Bu kısır döngüden çıkmak için iki şeye ihtiyaç var. İlk seçenek maddi açıdan çok zengin olacağız ki yaşadığımız yerin mevsim koşullarına bağlı kalmayacağız. Diğer seçenek de küresel ısınmanın farkında olarak hareket etmek olacaktır. İlk seçenek biraz kendi keyfimiz için geçerli olup pembe bir gözlük ile hayata bakmamızı sağlasa da uzun vadede zararlarını daha ağır yaşadığımız bir seçenek olacaktır.

Daha önce de küresel ısınmanın varlığına ve etkilerine dair yazılar yazmıştım. Ancak havalar serin, yağmur yağması problem değil diye düşünenler için dikkat edilmesi gereken bir durum olarak görülmedi hiç. Havalar ısınsın, yaz gelsin dedik ancak havalar ısınırken birçok bölgede yağış nedeniyle ortaya çıkan selleri görmedik. Odaklandığımız şey kendi tatilimiz oldu.

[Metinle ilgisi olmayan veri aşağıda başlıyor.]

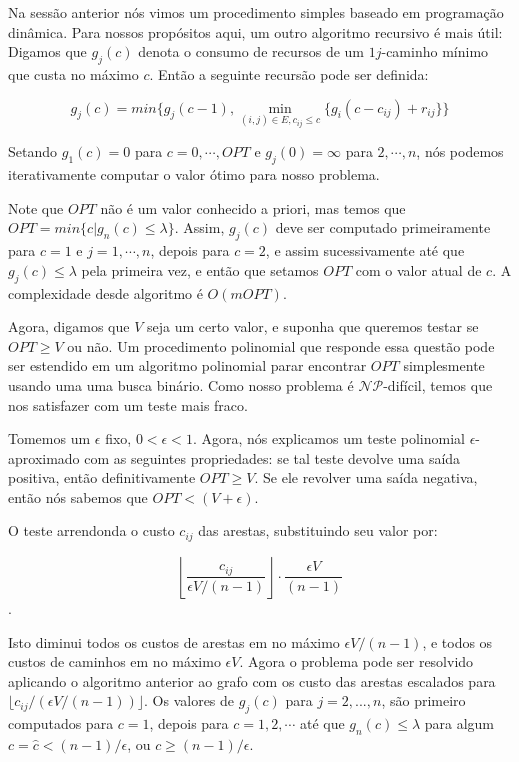 \documentclass[10pt,a4paper]{article}
\begin{document}
Na sessão anterior nós vimos um procedimento simples baseado em 
programação dinâmica. Para nossos propósitos aqui, um outro algoritmo 
recursivo é mais útil:
Digamos que $g_j(c)$ denota o consumo de recursos de um $1j$-caminho 
mínimo que custa no máximo $c$. Então a seguinte recursão pode ser 
definida:

$$ g_j(c) = min\{
g_j(c - 1), \displaystyle\min_{(i,j) \in E, c_{ij} \le c}\{g_i(c - 
c_{ij}) + r_{ij}\}
\} $$

Setando $g_1(c) = 0$ para $c = 0, \cdots, OPT$ e $g_j(0) = \infty$ para 
$2, \cdots, n$, nós podemos iterativamente computar o valor ótimo para 
nosso problema.

Note que $OPT$ não é um valor conhecido a priori, mas temos que $OPT = 
min \{c | g_n(c) \le \lambda\}$. Assim, $g_j(c)$ deve ser computado 
primeiramente para $c=1$ e $j=1,\cdots,n$, depois para $c=2$, e assim 
sucessivamente até que $g_j(c) \le \lambda$ pela primeira vez, e então 
que setamos $OPT$ com o valor atual de $c$. A complexidade desde 
algoritmo é $O(m OPT)$.

Agora, digamos que $V$ seja um certo valor, e suponha que queremos 
testar se $OPT \ge V$ ou não. Um procedimento polinomial que responde 
essa questão pode ser estendido em um algoritmo polinomial parar 
encontrar $OPT$ simplesmente usando uma uma busca binário. Como nosso 
problema é $\mathcal{NP}$-difícil, temos que nos satisfazer com um teste 
mais fraco.

Tomemos um $\epsilon$ fixo, $0 < \epsilon < 1$. Agora, nós explicamos um 
teste polinomial $\epsilon$-aproximado com as seguintes propriedades: se 
tal teste devolve uma saída positiva, então definitivamente $OPT \ge V$.  
Se ele revolver uma saída negativa, então nós sabemos que $OPT < (V + 
\epsilon)$.

O teste arrendonda o custo $c_{ij}$ das arestas, substituindo seu valor 
por:

$$ \left\lfloor \frac{ c_{ij} }{ \epsilon V / (n-1) } \right\rfloor 
\cdot \frac{\epsilon V}{(n-1)} $$.

Isto diminui todos os custos de arestas em no máximo $\epsilon V / 
(n-1)$, e todos os custos de caminhos em no máximo $\epsilon V$. Agora o 
problema pode ser resolvido aplicando o algoritmo anterior ao grafo com 
os custo das arestas escalados para $\lfloor c_{ij} / (\epsilon V / 
(n-1)) \rfloor$. Os valores de $g_j(c)$ para $j = 2, ..., n$, são 
primeiro computados para $c=1$, depois para $c=1,2,\cdots$ até que
$g_n(c) \le \lambda$ para algum $c=\hat{c}<(n-1)/\epsilon$, ou $c \ge 
(n-1)/\epsilon$.
\end{document}
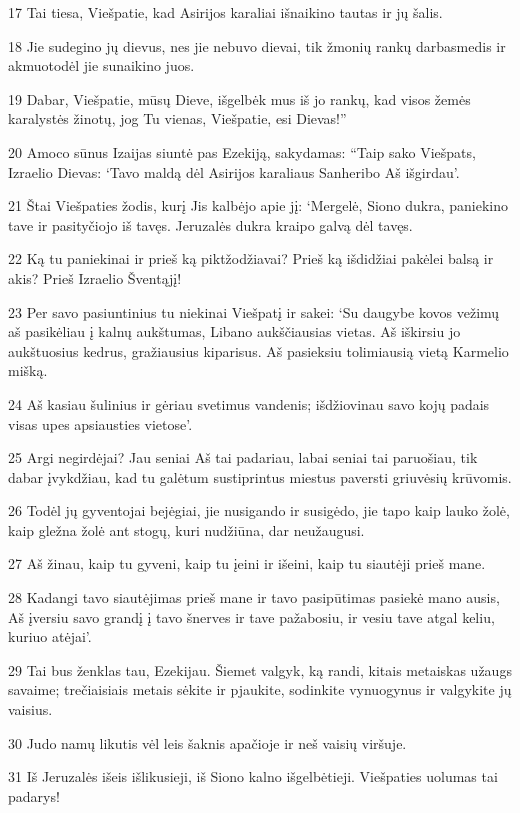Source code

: \par 17 Tai tiesa, Viešpatie, kad Asirijos karaliai išnaikino tautas ir jų šalis. 
\par 18 Jie sudegino jų dievus, nes jie nebuvo dievai, tik žmonių rankų darbas­medis ir akmuo­todėl jie sunaikino juos. 
\par 19 Dabar, Viešpatie, mūsų Dieve, išgelbėk mus iš jo rankų, kad visos žemės karalystės žinotų, jog Tu vienas, Viešpatie, esi Dievas!” 
\par 20 Amoco sūnus Izaijas siuntė pas Ezekiją, sakydamas: “Taip sako Viešpats, Izraelio Dievas: ‘Tavo maldą dėl Asirijos karaliaus Sanheribo Aš išgirdau’. 
\par 21 Štai Viešpaties žodis, kurį Jis kalbėjo apie jį: ‘Mergelė, Siono dukra, paniekino tave ir pasityčiojo iš tavęs. Jeruzalės dukra kraipo galvą dėl tavęs. 
\par 22 Ką tu paniekinai ir prieš ką piktžodžiavai? Prieš ką išdidžiai pakėlei balsą ir akis? Prieš Izraelio Šventąjį! 
\par 23 Per savo pasiuntinius tu niekinai Viešpatį ir sakei: ‘Su daugybe kovos vežimų aš pasikėliau į kalnų aukštumas, Libano aukščiausias vietas. Aš iškirsiu jo aukštuosius kedrus, gražiausius kiparisus. Aš pasieksiu tolimiausią vietą­ Karmelio mišką. 
\par 24 Aš kasiau šulinius ir gėriau svetimus vandenis; išdžiovinau savo kojų padais visas upes apsiausties vietose’. 
\par 25 Argi negirdėjai? Jau seniai Aš tai padariau, labai seniai tai paruošiau, tik dabar įvykdžiau, kad tu galėtum sustiprintus miestus paversti griuvėsių krūvomis. 
\par 26 Todėl jų gyventojai bejėgiai, jie nusigando ir susigėdo, jie tapo kaip lauko žolė, kaip gležna žolė ant stogų, kuri nudžiūna, dar neužaugusi. 
\par 27 Aš žinau, kaip tu gyveni, kaip tu įeini ir išeini, kaip tu siautėji prieš mane. 
\par 28 Kadangi tavo siautėjimas prieš mane ir tavo pasipūtimas pasiekė mano ausis, Aš įversiu savo grandį į tavo šnerves ir tave pažabosiu, ir vesiu tave atgal keliu, kuriuo atėjai’. 
\par 29 Tai bus ženklas tau, Ezekijau. Šiemet valgyk, ką randi, kitais metais­kas užaugs savaime; trečiaisiais metais sėkite ir pjaukite, sodinkite vynuogynus ir valgykite jų vaisius. 
\par 30 Judo namų likutis vėl leis šaknis apačioje ir neš vaisių viršuje. 
\par 31 Iš Jeruzalės išeis išlikusieji, iš Siono kalno išgelbėtieji. Viešpaties uolumas tai padarys!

Sahil keyfi yapayım, denizime gireyim, biraz eğleneyim derken var olan asıl gerçekleri göremiyoruz. Böyle böyle zaman geçiyor. Tüm bunları da ucu gerçekten bize dokunduğunda söylenmeye başlıyoruz. Ancak tüm bu olayların ucunun bize çoktan dokunduğunun farkında değiliz. Bir de bu açıdan bakalım ve düşünelim. Ne dersiniz?